── EXCERPTED RECORDS ──

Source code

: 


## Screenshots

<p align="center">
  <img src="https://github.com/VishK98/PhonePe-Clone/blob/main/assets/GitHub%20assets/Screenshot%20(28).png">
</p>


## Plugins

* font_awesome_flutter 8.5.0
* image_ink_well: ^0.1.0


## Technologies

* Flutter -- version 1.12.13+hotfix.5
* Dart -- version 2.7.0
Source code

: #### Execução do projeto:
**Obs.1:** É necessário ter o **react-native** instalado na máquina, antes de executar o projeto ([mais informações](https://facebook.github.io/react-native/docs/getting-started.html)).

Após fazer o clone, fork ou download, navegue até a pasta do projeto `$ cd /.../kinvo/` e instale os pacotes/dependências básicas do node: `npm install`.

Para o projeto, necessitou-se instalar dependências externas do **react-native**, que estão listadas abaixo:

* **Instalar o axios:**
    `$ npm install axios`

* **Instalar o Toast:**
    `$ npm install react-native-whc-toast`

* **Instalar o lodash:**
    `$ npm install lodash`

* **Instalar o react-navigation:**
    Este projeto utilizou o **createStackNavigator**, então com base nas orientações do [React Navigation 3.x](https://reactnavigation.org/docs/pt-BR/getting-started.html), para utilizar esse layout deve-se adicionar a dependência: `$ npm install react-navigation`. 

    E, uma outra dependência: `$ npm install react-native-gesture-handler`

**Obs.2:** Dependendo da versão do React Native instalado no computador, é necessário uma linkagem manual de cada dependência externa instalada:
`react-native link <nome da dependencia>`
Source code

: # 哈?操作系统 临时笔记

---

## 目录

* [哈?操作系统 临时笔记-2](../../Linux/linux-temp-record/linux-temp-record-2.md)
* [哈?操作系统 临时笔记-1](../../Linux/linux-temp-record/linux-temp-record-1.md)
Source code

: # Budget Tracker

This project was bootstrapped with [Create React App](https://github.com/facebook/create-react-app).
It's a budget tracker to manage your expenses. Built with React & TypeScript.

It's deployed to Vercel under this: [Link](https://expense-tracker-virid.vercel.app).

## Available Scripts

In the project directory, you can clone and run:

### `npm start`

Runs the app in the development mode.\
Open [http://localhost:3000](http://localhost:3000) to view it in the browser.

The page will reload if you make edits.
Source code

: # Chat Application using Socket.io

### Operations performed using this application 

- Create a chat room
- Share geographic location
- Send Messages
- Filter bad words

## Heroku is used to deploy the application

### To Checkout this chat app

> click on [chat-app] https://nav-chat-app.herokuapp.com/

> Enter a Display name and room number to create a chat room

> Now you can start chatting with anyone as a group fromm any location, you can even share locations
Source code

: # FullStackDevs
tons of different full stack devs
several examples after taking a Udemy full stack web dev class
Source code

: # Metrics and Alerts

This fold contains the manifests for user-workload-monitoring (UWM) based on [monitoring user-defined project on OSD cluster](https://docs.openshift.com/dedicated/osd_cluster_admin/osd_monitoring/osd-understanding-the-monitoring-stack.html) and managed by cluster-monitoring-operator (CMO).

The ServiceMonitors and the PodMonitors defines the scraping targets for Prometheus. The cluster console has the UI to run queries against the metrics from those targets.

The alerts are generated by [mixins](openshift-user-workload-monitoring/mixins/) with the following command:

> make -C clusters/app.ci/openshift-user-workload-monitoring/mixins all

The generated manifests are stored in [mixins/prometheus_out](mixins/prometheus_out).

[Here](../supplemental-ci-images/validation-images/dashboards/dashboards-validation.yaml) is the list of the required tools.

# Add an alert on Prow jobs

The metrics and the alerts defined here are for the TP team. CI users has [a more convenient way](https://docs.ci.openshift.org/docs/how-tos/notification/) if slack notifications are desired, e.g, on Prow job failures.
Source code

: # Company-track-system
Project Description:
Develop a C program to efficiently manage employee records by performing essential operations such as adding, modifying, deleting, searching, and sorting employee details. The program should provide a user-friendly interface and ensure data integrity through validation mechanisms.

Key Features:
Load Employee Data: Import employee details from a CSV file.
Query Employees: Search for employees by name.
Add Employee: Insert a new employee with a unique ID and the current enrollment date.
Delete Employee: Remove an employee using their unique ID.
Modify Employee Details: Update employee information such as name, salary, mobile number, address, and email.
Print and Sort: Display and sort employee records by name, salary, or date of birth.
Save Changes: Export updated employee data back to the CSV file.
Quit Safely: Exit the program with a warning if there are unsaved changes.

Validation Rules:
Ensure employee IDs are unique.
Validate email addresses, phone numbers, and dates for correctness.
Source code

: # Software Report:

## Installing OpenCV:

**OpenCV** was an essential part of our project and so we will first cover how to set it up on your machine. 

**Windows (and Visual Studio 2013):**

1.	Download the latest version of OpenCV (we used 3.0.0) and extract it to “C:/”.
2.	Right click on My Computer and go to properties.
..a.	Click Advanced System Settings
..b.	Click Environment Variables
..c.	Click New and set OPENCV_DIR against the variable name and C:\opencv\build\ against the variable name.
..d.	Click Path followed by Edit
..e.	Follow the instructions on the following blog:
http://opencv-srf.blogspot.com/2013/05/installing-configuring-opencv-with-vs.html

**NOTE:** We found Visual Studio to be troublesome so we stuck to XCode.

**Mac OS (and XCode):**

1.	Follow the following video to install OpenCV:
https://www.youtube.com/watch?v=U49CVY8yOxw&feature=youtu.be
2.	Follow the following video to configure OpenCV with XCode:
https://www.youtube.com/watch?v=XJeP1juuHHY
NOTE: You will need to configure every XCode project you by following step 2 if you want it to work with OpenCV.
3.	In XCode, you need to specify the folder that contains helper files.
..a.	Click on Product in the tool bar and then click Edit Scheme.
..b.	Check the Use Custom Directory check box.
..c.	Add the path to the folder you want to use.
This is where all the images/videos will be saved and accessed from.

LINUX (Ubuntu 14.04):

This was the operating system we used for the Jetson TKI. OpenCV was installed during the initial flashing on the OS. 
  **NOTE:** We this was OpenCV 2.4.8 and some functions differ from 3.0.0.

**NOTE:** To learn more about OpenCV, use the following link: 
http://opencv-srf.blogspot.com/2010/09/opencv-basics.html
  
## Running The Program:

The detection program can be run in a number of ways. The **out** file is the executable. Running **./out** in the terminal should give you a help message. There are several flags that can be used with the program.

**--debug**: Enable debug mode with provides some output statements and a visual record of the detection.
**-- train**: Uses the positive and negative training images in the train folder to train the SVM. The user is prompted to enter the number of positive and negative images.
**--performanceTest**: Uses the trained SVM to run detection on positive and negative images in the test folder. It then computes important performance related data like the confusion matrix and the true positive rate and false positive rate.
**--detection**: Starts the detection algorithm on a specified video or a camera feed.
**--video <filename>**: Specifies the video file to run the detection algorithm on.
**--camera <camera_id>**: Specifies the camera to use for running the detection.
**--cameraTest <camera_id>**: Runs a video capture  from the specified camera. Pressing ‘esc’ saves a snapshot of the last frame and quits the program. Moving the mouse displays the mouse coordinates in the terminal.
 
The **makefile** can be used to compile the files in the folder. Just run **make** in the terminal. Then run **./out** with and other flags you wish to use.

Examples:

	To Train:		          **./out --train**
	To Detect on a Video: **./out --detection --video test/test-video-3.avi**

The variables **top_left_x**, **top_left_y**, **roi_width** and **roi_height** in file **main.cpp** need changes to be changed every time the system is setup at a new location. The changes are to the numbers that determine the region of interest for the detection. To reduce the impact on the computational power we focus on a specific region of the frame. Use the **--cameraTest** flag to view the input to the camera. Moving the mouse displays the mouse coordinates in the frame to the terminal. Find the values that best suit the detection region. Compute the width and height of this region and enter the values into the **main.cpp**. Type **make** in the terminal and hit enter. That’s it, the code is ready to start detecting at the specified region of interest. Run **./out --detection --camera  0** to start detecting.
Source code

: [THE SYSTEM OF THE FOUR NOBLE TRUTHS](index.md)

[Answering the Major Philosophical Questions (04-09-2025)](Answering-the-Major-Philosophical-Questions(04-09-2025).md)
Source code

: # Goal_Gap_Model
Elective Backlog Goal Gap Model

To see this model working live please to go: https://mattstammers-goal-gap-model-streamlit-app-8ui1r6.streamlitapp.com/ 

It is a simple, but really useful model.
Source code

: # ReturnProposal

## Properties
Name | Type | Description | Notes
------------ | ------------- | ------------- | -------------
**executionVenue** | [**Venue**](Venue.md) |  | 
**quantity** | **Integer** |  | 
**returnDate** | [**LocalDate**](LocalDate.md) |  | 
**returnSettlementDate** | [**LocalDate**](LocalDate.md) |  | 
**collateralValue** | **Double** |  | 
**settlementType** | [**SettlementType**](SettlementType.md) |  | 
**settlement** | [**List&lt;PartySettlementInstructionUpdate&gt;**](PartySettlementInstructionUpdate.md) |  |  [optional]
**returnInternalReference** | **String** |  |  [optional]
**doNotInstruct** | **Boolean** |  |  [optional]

───

* INSTRUCTIONS TO FOLLOW: From the listing above, pick out every line containing "version".

* ANSWER TO THIS EXERCISE:
* Flutter -- version 1.12.13+hotfix.5
* Dart -- version 2.7.0
1.	Download the latest version of OpenCV (we used 3.0.0) and extract it to “C:/”.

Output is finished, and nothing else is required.